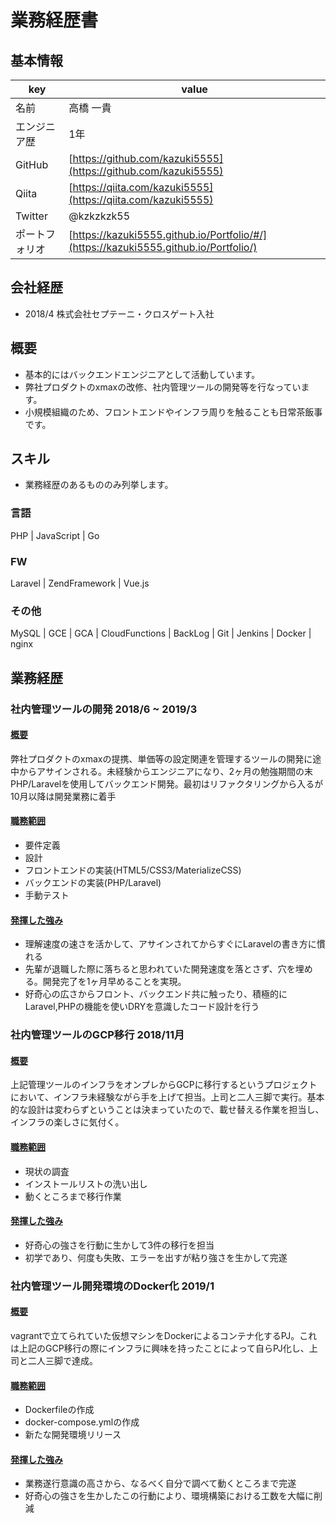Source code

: # 業務経歴書
## 基本情報

| key            | value                                     |
|----------------|-------------------------------------------|
| 名前           | 高橋 一貴                                 |
| エンジニア歴   | 1年                                       |
| GitHub         | [https://github.com/kazuki5555](https://github.com/kazuki5555)             |
| Qiita          | [https://qiita.com/kazuki5555](https://qiita.com/kazuki5555)              |
| Twitter        | @kzkzkzk55                                |
| ポートフォリオ | [https://kazuki5555.github.io/Portfolio/#/](https://kazuki5555.github.io/Portfolio/) |

## 会社経歴

* 2018/4 株式会社セプテーニ・クロスゲート入社

## 概要

* 基本的にはバックエンドエンジニアとして活動しています。
* 弊社プロダクトのxmaxの改修、社内管理ツールの開発等を行なっています。
* 小規模組織のため、フロントエンドやインフラ周りを触ることも日常茶飯事です。

## スキル
* 業務経歴のあるもののみ列挙します。

### 言語

PHP | JavaScript | Go

### FW

Laravel | ZendFramework | Vue.js

### その他

MySQL | GCE | GCA | CloudFunctions | BackLog | Git | Jenkins | Docker | nginx

## 業務経歴

### 社内管理ツールの開発 2018/6 ~ 2019/3
#### <u> 概要 </u>

弊社プロダクトのxmaxの提携、単価等の設定関連を管理するツールの開発に途中からアサインされる。未経験からエンジニアになり、2ヶ月の勉強期間の末PHP/Laravelを使用してバックエンド開発。最初はリファクタリングから入るが10月以降は開発業務に着手

#### <u> 職務範囲 </u>

* 要件定義
* 設計
* フロントエンドの実装(HTML5/CSS3/MaterializeCSS)
* バックエンドの実装(PHP/Laravel)
* 手動テスト

#### <u> 発揮した強み </u>

* 理解速度の速さを活かして、アサインされてからすぐにLaravelの書き方に慣れる
* 先輩が退職した際に落ちると思われていた開発速度を落とさず、穴を埋める。開発完了を1ヶ月早めることを実現。
* 好奇心の広さからフロント、バックエンド共に触ったり、積極的にLaravel,PHPの機能を使いDRYを意識したコード設計を行う


### 社内管理ツールのGCP移行 2018/11月
#### <u> 概要 </u>

上記管理ツールのインフラをオンプレからGCPに移行するというプロジェクトにおいて、インフラ未経験ながら手を上げて担当。上司と二人三脚で実行。基本的な設計は変わらずということは決まっていたので、載せ替える作業を担当し、インフラの楽しさに気付く。

#### <u> 職務範囲 </u>

* 現状の調査
* インストールリストの洗い出し
* 動くところまで移行作業

#### <u> 発揮した強み </u>

* 好奇心の強さを行動に生かして3件の移行を担当
* 初学であり、何度も失敗、エラーを出すが粘り強さを生かして完遂


### 社内管理ツール開発環境のDocker化 2019/1
#### <u> 概要 </u>

vagrantで立てられていた仮想マシンをDockerによるコンテナ化するPJ。これは上記のGCP移行の際にインフラに興味を持ったことによって自らPJ化し、上司と二人三脚で達成。

#### <u> 職務範囲 </u>

* Dockerfileの作成
* docker-compose.ymlの作成
* 新たな開発環境リリース

#### <u> 発揮した強み </u>

* 業務遂行意識の高さから、なるべく自分で調べて動くところまで完遂
* 好奇心の強さを生かしたこの行動により、環境構築における工数を大幅に削減


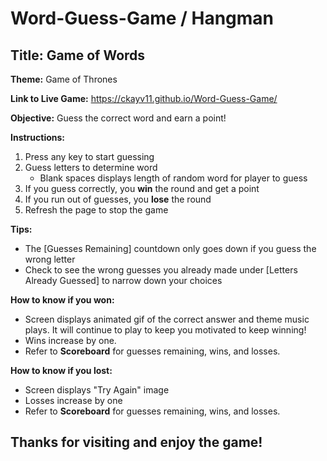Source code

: # Word-Guess-Game / Hangman

## Title: Game of Words

**Theme:** Game of Thrones

**Link to Live Game:** https://ckayv11.github.io/Word-Guess-Game/

**Objective:** Guess the correct word and earn a point!

**Instructions:**
 1. Press any key to start guessing
 2. Guess letters to determine word 
    - Blank spaces displays length of random word for player to guess
 3. If you guess correctly, you **win** the round and get a point
 4. If you run out of guesses, you **lose** the round
 5. Refresh the page to stop the game
 
**Tips:**
* The [Guesses Remaining] countdown only goes down if you guess the wrong letter
* Check to see the wrong guesses you already made under [Letters Already Guessed] to narrow down your choices

**How to know if you won:**
* Screen displays animated gif of the correct answer and theme music plays. It will continue to play to keep you motivated to keep winning!
* Wins increase by one.
* Refer to **Scoreboard** for guesses remaining, wins, and losses.


**How to know if you lost:**
* Screen displays "Try Again" image
* Losses increase by one
* Refer to **Scoreboard** for guesses remaining, wins, and losses.

## Thanks for visiting and enjoy the game! ##
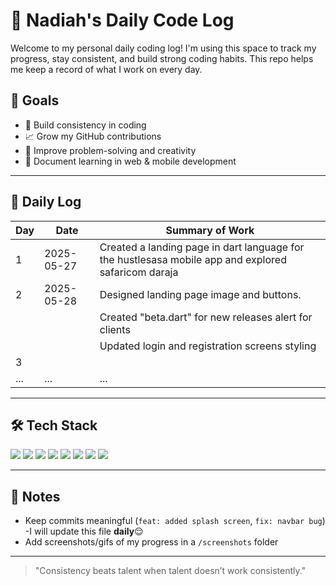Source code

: # 🧠 Nadiah's Daily Code Log

Welcome to my personal daily coding log! I'm using this space to track my progress, stay consistent, and build strong coding habits. This repo helps me keep a record of what I work on every day.

## 🎯 Goals
- 💪 Build consistency in coding
- 📈 Grow my GitHub contributions
- 🚀 Improve problem-solving and creativity
- 🧠 Document learning in web & mobile development

---

## 📆 Daily Log

| Day | Date       | Summary of Work |
|-----|------------|------------------|
| 1   | 2025-05-27 |Created a landing page in dart language for the hustlesasa mobile app and explored safaricom daraja |
| 2   |2025-05-28  |Designed landing page image and buttons.|
|||Created "beta.dart" for new releases alert for clients
|||Updated login and registration screens styling|
| 3   |  |  |
| ... | ...        | ...              |

---

## 🛠️ Tech Stack

<img src="https://img.shields.io/badge/HTML5-E34F26?style=for-the-badge&logo=html5&logoColor=white"/>
<img src="https://img.shields.io/badge/CSS3-1572B6?style=for-the-badge&logo=css3&logoColor=white"/>
<img src="https://img.shields.io/badge/TailwindCSS-38B2AC?style=for-the-badge&logo=tailwind-css&logoColor=white"/>
<img src="https://img.shields.io/badge/JavaScript-F7DF1E?style=for-the-badge&logo=javascript&logoColor=black"/>
<img src="https://img.shields.io/badge/Flutter-02569B?style=for-the-badge&logo=flutter&logoColor=white"/>
<img src="https://img.shields.io/badge/Dart-0175C2?style=for-the-badge&logo=dart&logoColor=white"/>
<img src="https://img.shields.io/badge/Lua-2C2D72?style=for-the-badge&logo=lua&logoColor=white"/>
<img src="https://img.shields.io/badge/Figma-F24E1E?style=for-the-badge&logo=figma&logoColor=white"/>

---

## 🔖 Notes
- Keep commits meaningful (`feat: added splash screen`, `fix: navbar bug`)
-I will update this file **daily**😌
- Add screenshots/gifs of my progress in a `/screenshots` folder

---

> "Consistency beats talent when talent doesn’t work consistently."


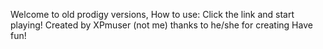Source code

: Welcome to old prodigy versions, 
How to use: Click the link and start playing!
Created by XPmuser (not me) 
thanks to he/she for creating 
Have fun!
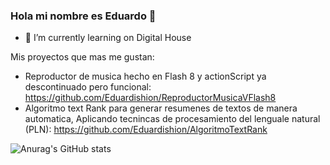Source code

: ### Hola mi nombre es Eduardo 👋

- 🌱 I’m currently learning on Digital House

Mis proyectos que mas me gustan:
  - Reproductor de musica hecho en Flash 8 y actionScript ya descontinuado pero funcional: https://github.com/Eduardishion/ReproductorMusicaVFlash8
  - Algoritmo text Rank para generar resumenes de textos de manera automatica, Aplicando tecnincas de procesamiento del lenguale natural (PLN): https://github.com/Eduardishion/AlgoritmoTextRank

 
  

![Anurag's GitHub stats](https://github-readme-stats.vercel.app/api?username=anuraghazra&theme=bear&show_icons=true)


<!--
**Eduardishion/Eduardishion** is a ✨ _special_ ✨ repository because its `README.md` (this file) appears on your GitHub profile.

Here are some ideas to get you started:

- 🔭 I’m currently working on ...
- 🌱 I’m currently learning on Digital House
- 👯 I’m looking to collaborate on ...
- 🤔 I’m looking for help with ...
- 💬 Ask me about ...
- 📫 How to reach me: ...
- 😄 Pronouns: ...
- ⚡ Fun fact: ...
-->
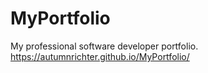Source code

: # MyPortfolio
My professional software developer portfolio.
https://autumnrichter.github.io/MyPortfolio/
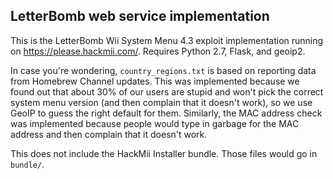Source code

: ## LetterBomb web service implementation

This is the LetterBomb Wii System Menu 4.3 exploit implementation running on
https://please.hackmii.com/. Requires Python 2.7, Flask, and geoip2.

In case you're wondering, `country_regions.txt` is based on reporting data
from Homebrew Channel updates. This was implemented because we found out
that about 30% of our users are stupid and won't pick the correct system
menu version (and then complain that it doesn't work), so we use GeoIP to
guess the right default for them. Similarly, the MAC address check was
implemented because people would type in garbage for the MAC address and
then complain that it doesn't work.

This does not include the HackMii Installer bundle. Those files would go
in `bundle/`.

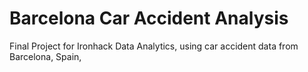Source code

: # Barcelona Car Accident Analysis
Final Project for Ironhack Data Analytics, using car accident data from Barcelona, Spain,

→ **Exercise**
Please take the lines from the beginning of the data above through the line holding "PHP | JavaScript | Go" and transcribe them exactly, without any pictures.

→ **Reply**
Source code

: # 業務経歴書
## 基本情報

| key            | value                                     |
|----------------|-------------------------------------------|
| 名前           | 高橋 一貴                                 |
| エンジニア歴   | 1年                                       |
| GitHub         | [https://github.com/kazuki5555](https://github.com/kazuki5555)             |
| Qiita          | [https://qiita.com/kazuki5555](https://qiita.com/kazuki5555)              |
| Twitter        | @kzkzkzk55                                |
| ポートフォリオ | [https://kazuki5555.github.io/Portfolio/#/](https://kazuki5555.github.io/Portfolio/) |

## 会社経歴

* 2018/4 株式会社セプテーニ・クロスゲート入社

## 概要

* 基本的にはバックエンドエンジニアとして活動しています。
* 弊社プロダクトのxmaxの改修、社内管理ツールの開発等を行なっています。
* 小規模組織のため、フロントエンドやインフラ周りを触ることも日常茶飯事です。

## スキル
* 業務経歴のあるもののみ列挙します。

### 言語

PHP | JavaScript | Go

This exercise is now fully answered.